Con ese gesto, con ese pequeño eureka culebreando por el hilo telefónico, se puso fin al misterio que había correteado durante décadas por los salones de la diplomacia mundial: la identidad de Garbo, Arabel para los alemanes, el espía cuyas tretas monumentales habían logrado embrollar a medio mundo y precipitar la caída del Tercer Reich. Fue en la primera mitad de los ochenta, cuando Desmond, retirado como tantos otros miembros de la inteligencia británica en la provincia, reconoció en las páginas de un libro la silueta del que había sido su compañero en el servicio de contraespionaje inglés.

La historia la narra Stephan Talty en su ensayo Garbo, el espía (Destino), en el que se hace eco de los desvelos de historiadores como Nigel West para tratar de descubrir quién se ocultaba bajo las trazas del famoso agente doble. Juan Pujol fue Garbo hasta el final, y, después de concluir la guerra, decidió borrar su propio rastro por miedo a ser masacrado por los seguidores de los nazis. Y lo hizo como acostumbraba, rayando la obra de arte, fingiendo incuso su propia muerte, como una especie de división política de Houdini, experto en la autoevaporación. Hasta el punto de que quizá hoy permanecería cercado por la bruma, en un cómodo acto de injusticia histórica, si no fuera porque a Desmond le dio por abrir el libro en la Costa del Sol.
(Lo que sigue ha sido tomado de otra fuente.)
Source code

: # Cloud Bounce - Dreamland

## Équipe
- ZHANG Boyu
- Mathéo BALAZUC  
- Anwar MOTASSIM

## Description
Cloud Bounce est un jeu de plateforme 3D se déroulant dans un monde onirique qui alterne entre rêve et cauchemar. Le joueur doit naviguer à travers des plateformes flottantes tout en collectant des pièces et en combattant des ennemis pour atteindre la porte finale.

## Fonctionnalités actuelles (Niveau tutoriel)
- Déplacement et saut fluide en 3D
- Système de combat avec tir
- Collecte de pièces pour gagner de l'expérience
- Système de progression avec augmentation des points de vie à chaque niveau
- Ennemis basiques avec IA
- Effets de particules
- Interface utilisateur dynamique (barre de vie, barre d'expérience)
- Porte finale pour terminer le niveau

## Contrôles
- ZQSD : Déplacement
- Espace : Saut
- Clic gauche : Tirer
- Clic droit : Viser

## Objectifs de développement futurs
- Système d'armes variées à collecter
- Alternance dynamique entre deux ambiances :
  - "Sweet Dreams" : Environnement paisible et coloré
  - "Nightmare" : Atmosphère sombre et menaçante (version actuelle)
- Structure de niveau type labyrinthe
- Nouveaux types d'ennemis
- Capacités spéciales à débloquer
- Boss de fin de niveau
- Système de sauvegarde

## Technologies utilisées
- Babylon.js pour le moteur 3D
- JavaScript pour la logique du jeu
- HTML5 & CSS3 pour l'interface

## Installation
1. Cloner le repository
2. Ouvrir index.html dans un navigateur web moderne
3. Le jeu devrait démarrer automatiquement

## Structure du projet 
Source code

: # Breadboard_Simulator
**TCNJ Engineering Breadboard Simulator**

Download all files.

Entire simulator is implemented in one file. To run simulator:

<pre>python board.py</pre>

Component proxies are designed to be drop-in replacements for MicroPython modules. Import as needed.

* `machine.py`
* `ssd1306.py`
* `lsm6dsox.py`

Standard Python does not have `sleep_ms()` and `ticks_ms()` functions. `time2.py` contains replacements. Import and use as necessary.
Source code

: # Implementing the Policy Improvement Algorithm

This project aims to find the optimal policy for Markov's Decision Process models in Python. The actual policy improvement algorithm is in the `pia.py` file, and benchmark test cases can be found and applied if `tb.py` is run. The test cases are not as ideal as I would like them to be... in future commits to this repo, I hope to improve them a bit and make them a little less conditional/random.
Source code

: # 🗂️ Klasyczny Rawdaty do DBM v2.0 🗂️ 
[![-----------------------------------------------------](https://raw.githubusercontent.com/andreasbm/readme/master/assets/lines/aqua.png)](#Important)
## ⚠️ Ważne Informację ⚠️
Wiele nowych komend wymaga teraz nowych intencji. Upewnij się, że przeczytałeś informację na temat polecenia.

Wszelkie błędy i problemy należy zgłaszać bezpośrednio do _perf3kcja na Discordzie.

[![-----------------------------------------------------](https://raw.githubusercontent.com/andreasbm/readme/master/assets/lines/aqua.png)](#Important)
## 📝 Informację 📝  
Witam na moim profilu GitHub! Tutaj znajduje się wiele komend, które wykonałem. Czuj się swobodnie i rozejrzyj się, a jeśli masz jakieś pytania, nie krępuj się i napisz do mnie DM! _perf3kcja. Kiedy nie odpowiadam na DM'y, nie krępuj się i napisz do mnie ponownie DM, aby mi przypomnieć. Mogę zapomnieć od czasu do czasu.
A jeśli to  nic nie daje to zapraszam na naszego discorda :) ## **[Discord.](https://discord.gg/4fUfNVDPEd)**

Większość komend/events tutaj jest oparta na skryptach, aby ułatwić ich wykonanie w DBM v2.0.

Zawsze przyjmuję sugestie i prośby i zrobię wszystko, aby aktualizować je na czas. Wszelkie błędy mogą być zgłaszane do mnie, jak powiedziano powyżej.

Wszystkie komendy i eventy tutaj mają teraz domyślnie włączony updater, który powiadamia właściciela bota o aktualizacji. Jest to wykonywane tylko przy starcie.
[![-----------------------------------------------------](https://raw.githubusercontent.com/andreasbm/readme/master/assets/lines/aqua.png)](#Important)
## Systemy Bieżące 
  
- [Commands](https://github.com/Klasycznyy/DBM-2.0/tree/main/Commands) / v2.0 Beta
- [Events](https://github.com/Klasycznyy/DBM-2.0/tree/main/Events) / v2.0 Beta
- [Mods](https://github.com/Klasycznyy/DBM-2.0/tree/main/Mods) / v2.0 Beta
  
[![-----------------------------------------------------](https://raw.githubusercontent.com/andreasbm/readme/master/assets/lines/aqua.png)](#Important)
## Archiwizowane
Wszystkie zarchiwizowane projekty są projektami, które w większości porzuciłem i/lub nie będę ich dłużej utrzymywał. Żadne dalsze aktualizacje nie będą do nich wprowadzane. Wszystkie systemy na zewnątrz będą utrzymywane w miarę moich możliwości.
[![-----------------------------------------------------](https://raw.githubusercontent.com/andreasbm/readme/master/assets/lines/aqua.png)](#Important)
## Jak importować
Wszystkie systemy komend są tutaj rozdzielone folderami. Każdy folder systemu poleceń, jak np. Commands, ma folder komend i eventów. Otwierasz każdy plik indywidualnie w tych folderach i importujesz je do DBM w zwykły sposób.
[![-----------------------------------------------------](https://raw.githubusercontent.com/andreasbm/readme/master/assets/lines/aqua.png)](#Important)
Y, además, por agarrar el teléfono y llamar a Nigel West que se entrevistó con él en España, quién sabe si frente al mar, y explotó la vía del nombre hasta topar con un sobrino del espía. Gracias a eso, a la escalera rocambolesca de pistas iniciada en Málaga, tierra de «bares y restaurantes de pescado frito», como le gusta señalar a Talty, se supo que Garbo era Juan Pujol, que en ese momento, cuarenta años después de su proeza, seguía vivo, regentando, incluso, una librería en Venezuela.

La conexión libresca cruza como un transatlántico la distancia que separa a Málaga de Caracas. El tacto de Desmond sobre las páginas se disfraza con las manos de Garbo en la tienda, adonde quizá llegan estudiantes en bicicleta, tentado siempre por la posibilidad de mirarles a los ojos y cambiarles la vida con su revelación . «Yo soy el hombre que derrotó a Hitler», podría haber dicho al dar el cambio. Y no hubiera faltado a la verdad, él que tantas veces contribuyó a enmascararla. Y, además, de un modo intensamente ético, porque Pujol no se metió en esto del espionaje a la española, por sacarse unos duros con la cosa del estraperlo, sino por su rechazo inconmovible a las dictaduras. Garbo, que había vivido la Guerra Civil en Cataluña, repudiaba por igual a comunistas y fascistas y estaba emperrado en combatirlos. En la tensión que precedió a la toma de Polonia, Pujol se ofreció a Gran Bretaña y fue rechazado sistemáticamente; hasta que vino con que se había hecho falso espía de Hitler y podía contribuir a desmantelar la guardia pretoriana del Reich.

Durante la guerra, Garbo, al que los aliados apodaron con ese sobrenombre por su capacidad hipnótica de seducción, se ganó la confianza de los alemanes; sin ir más lejos, fue condecorado con la Cruz de Hierro. Sus mentiras, sin duda, eran un prodigio de imaginación; en su intento sistemático de engañar a los nazis inventó partes de gastos y llegó a diseñar la personalidad de hasta veintidós agentes que no existían. A veces, incluso, administraba información verdadera, pero con el matasellos trucado, de forma que llegaba a las tropas de Hitler con veinticuatro horas de retraso, cuando ya no tenía ningún valor. Así, hasta que les convenció de que lo de Normandía era sólo una maniobra en falso para tapar la entrada de los aliados por Calais. Dicen que el Führer de camino al búnker seguía creyendo en él. Un genio de bautismo último en la Costa del Sol.